Patients with traumatic shock represent a high-risk subgroup within major trauma populations, yet the operative burden and resuscitation resource utilisation associated with urgent surgical and endovascular intervention in trauma systems managing predominantly blunt injury remain incompletely described.

Aims

To describe the epidemiology, resuscitation resource utilisation, and operative burden of patients presenting with traumatic shock who require urgent surgical or endovascular intervention.

Methods

We conducted a retrospective observational study at an Australian level 1 trauma centre using prospectively maintained trauma registries. Adult major trauma patients (≥ 16 years, Injury Severity Score ≥ 13) meeting institutional shocked trauma activation criteria between December 2022 and December 2024 were included.
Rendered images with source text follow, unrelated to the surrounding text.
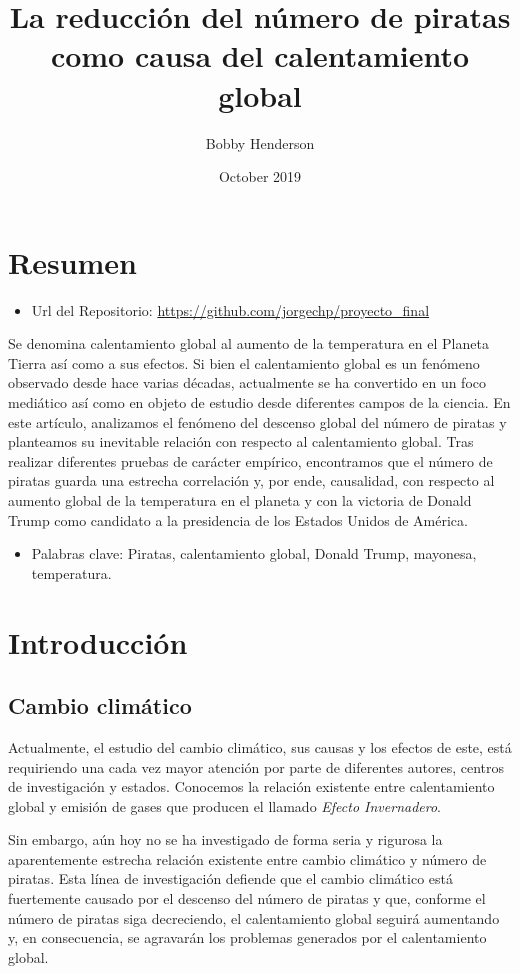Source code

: \documentclass{article}
\title{La reducción del número de piratas como causa del calentamiento global}
\author{Bobby Henderson}
\date{October 2019}
\begin{document}
\maketitle

\section{Resumen}

\begin{itemize}
    \item Url del Repositorio: \url{https://github.com/jorgechp/proyecto_final}
\end{itemize}

Se denomina calentamiento global al aumento de la temperatura en el Planeta Tierra así como a sus efectos. Si bien el calentamiento global es un fenómeno observado desde hace varias décadas, actualmente se ha convertido en un foco mediático así como en objeto de estudio desde diferentes campos de la ciencia. En este artículo, analizamos el fenómeno del descenso global del número de piratas y planteamos su inevitable relación con respecto al calentamiento global. Tras realizar diferentes pruebas de carácter empírico, encontramos que el número de piratas guarda una estrecha correlación y, por ende, causalidad, con respecto al aumento global de la temperatura en el planeta y con la victoria de Donald Trump como candidato a la presidencia de los Estados Unidos de América. 

\begin{itemize}
	\item Palabras clave: Piratas, calentamiento global, Donald Trump, mayonesa, temperatura.
\end{itemize}

\section{Introducción}
\subsection{Cambio climático}

Actualmente, el estudio del cambio climático, sus causas y los efectos de este, está requiriendo una cada vez mayor atención por parte de diferentes autores, centros de investigación y estados. Conocemos la relación existente entre calentamiento global y emisión de gases que producen el llamado \emph{Efecto Invernadero}. 

Sin embargo, aún hoy no se ha investigado de forma seria y rigurosa la aparentemente estrecha relación existente entre cambio climático y número de piratas. Esta línea de investigación defiende que el cambio climático está fuertemente causado por el descenso del número de piratas y que, conforme el número de piratas siga decreciendo, el calentamiento global seguirá aumentando y, en consecuencia, se agravarán los problemas generados por el calentamiento global.
\end{document}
Resource utilisation, blood product transfusion, operative and endovascular interventions, procedural timing, and critical care outcomes were described. Comparisons were performed between shocked patients requiring urgent surgical or endovascular intervention and those managed without urgent procedures.

Results

Of 3667 major trauma patients, 324 (8.8%) met shocked trauma criteria, and 138 (42.6% of shocked patients) underwent urgent surgical or endovascular intervention. These patients demonstrated substantial operative complexity; 37.7% required combined multispecialty interventions with 74.6% undergoing two or more operations within the first seven days. Median time to index urgent intervention was 150 min, and two-thirds of urgent surgical procedures occurred out-of-hours. ICU admission was near universal (94.9%) among patients requiring urgent intervention, with longer ICU LOS (median 8.0 days). Although median transfusion volumes were modest, marked heterogeneity in blood product utilisation was observed. High-volume transfusion (≥ 10 units PRBC within 24 h) occurred more frequently among patients requiring urgent intervention compared with those managed without urgent procedures (25.4% vs. 8.1%, p < 0.001).

Conclusions

In a trauma system where blunt polytrauma predominates, patients with traumatic shock requiring urgent surgical or endovascular intervention represent a small but disproportionately resource-intensive cohort. Care is frequently iterative, multispecialty, and delivered out-of-hours, with substantial transfusion and critical care requirements. These findings highlight the need for sustained 24/7 trauma system capability and may inform future strategies for early risk stratification and resource planning in Australian trauma centres.